### Work required
Could you work out the number of lines in the listing that include the word "información" and reply with that figure alone?

### Extracted data
-- -- --

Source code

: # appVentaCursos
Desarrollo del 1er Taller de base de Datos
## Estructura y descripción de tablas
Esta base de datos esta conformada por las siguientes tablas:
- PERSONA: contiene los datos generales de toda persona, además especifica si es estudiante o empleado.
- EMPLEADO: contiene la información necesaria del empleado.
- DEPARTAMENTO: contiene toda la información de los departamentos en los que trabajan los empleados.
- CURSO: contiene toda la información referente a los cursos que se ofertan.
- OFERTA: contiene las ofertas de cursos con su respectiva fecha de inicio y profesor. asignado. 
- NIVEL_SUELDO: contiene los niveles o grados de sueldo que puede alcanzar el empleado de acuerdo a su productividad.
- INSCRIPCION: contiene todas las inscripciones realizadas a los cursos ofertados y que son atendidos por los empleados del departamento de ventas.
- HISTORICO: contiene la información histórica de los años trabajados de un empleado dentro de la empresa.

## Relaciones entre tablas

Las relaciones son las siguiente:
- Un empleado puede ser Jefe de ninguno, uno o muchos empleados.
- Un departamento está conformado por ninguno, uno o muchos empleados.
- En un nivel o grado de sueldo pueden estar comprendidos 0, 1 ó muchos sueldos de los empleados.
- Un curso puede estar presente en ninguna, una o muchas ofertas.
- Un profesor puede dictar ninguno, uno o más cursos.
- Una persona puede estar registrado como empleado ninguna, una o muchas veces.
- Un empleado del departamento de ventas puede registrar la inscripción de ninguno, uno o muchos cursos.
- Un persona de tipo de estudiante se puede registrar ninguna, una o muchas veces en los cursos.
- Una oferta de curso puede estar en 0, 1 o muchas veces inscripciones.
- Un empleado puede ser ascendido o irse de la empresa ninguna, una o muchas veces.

-- -- --

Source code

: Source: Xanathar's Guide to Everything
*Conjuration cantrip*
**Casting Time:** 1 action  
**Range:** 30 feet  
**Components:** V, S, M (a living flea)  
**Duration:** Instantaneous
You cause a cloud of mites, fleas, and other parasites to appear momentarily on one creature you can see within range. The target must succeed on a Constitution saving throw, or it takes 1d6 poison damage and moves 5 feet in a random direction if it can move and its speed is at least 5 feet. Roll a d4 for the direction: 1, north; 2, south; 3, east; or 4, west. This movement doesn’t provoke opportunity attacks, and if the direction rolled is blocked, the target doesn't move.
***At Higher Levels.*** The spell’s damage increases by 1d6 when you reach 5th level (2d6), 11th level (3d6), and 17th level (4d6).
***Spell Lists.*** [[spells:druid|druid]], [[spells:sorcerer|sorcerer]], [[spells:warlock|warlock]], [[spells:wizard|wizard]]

-- -- --

### Answer section
4